What the task requires is each entry, restated exactly.

Dataset entries:
┄┄┄┄┄┄

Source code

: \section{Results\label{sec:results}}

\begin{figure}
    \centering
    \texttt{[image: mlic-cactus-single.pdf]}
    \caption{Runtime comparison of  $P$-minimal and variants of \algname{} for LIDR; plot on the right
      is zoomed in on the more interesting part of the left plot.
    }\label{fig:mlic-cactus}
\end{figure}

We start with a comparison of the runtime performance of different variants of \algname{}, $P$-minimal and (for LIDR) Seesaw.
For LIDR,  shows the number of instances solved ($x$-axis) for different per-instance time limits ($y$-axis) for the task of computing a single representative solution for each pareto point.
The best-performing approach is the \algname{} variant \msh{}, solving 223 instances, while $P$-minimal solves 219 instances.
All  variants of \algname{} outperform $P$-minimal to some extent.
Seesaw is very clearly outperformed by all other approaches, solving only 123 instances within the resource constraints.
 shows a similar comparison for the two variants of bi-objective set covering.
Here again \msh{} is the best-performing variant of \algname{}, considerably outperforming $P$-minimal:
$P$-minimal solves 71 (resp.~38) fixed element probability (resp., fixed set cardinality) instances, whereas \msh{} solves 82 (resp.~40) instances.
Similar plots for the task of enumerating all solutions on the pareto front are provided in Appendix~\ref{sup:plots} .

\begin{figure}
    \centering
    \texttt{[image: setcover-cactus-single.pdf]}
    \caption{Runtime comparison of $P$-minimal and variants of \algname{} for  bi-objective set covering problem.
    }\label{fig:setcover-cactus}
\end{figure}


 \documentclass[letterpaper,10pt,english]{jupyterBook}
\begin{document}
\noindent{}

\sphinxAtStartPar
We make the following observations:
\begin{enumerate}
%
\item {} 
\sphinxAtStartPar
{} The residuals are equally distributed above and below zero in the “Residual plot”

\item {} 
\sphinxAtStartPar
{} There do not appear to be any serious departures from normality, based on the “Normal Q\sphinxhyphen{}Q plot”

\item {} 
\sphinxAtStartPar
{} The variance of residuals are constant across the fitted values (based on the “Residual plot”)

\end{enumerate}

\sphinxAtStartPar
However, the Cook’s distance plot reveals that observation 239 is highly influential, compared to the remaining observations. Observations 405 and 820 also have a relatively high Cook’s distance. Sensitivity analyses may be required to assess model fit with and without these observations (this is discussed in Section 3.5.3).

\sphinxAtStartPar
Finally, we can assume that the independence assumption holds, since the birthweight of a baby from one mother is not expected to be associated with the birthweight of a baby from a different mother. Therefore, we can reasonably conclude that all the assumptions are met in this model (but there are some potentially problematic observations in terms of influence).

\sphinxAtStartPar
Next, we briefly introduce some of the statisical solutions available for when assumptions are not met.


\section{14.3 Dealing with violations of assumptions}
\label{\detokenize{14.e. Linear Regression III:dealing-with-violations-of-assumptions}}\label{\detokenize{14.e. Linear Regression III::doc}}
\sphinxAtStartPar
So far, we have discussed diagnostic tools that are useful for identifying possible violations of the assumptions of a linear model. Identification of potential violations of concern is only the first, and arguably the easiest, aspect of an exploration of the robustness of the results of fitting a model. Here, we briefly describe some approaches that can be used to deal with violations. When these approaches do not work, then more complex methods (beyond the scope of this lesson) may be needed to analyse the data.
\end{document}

┄┄┄┄┄┄

▶ Exercise answer:
Source code

: \section{Results\label{sec:results}}

\begin{figure}
    \centering
    \texttt{[image: mlic-cactus-single.pdf]}
    \caption{Runtime comparison of  $P$-minimal and variants of \algname{} for LIDR; plot on the right
      is zoomed in on the more interesting part of the left plot.
    }\label{fig:mlic-cactus}
\end{figure}

We start with a comparison of the runtime performance of different variants of \algname{}, $P$-minimal and (for LIDR) Seesaw.
For LIDR,  shows the number of instances solved ($x$-axis) for different per-instance time limits ($y$-axis) for the task of computing a single representative solution for each pareto point.
The best-performing approach is the \algname{} variant \msh{}, solving 223 instances, while $P$-minimal solves 219 instances.
All  variants of \algname{} outperform $P$-minimal to some extent.
Seesaw is very clearly outperformed by all other approaches, solving only 123 instances within the resource constraints.
 shows a similar comparison for the two variants of bi-objective set covering.
Here again \msh{} is the best-performing variant of \algname{}, considerably outperforming $P$-minimal:
$P$-minimal solves 71 (resp.~38) fixed element probability (resp., fixed set cardinality) instances, whereas \msh{} solves 82 (resp.~40) instances.
Similar plots for the task of enumerating all solutions on the pareto front are provided in Appendix~\ref{sup:plots} .

\begin{figure}
    \centering
    \texttt{[image: setcover-cactus-single.pdf]}
    \caption{Runtime comparison of $P$-minimal and variants of \algname{} for  bi-objective set covering problem.
    }\label{fig:setcover-cactus}
\end{figure}


 \documentclass[letterpaper,10pt,english]{jupyterBook}
\begin{document}
\noindent{}

\sphinxAtStartPar
We make the following observations:
\begin{enumerate}
%
\item {} 
\sphinxAtStartPar
{} The residuals are equally distributed above and below zero in the “Residual plot”

\item {} 
\sphinxAtStartPar
{} There do not appear to be any serious departures from normality, based on the “Normal Q\sphinxhyphen{}Q plot”

\item {} 
\sphinxAtStartPar
{} The variance of residuals are constant across the fitted values (based on the “Residual plot”)

\end{enumerate}

\sphinxAtStartPar
However, the Cook’s distance plot reveals that observation 239 is highly influential, compared to the remaining observations. Observations 405 and 820 also have a relatively high Cook’s distance. Sensitivity analyses may be required to assess model fit with and without these observations (this is discussed in Section 3.5.3).

\sphinxAtStartPar
Finally, we can assume that the independence assumption holds, since the birthweight of a baby from one mother is not expected to be associated with the birthweight of a baby from a different mother. Therefore, we can reasonably conclude that all the assumptions are met in this model (but there are some potentially problematic observations in terms of influence).

\sphinxAtStartPar
Next, we briefly introduce some of the statisical solutions available for when assumptions are not met.


\section{14.3 Dealing with violations of assumptions}
\label{\detokenize{14.e. Linear Regression III:dealing-with-violations-of-assumptions}}\label{\detokenize{14.e. Linear Regression III::doc}}
\sphinxAtStartPar
So far, we have discussed diagnostic tools that are useful for identifying possible violations of the assumptions of a linear model. Identification of potential violations of concern is only the first, and arguably the easiest, aspect of an exploration of the robustness of the results of fitting a model. Here, we briefly describe some approaches that can be used to deal with violations. When these approaches do not work, then more complex methods (beyond the scope of this lesson) may be needed to analyse the data.
\end{document}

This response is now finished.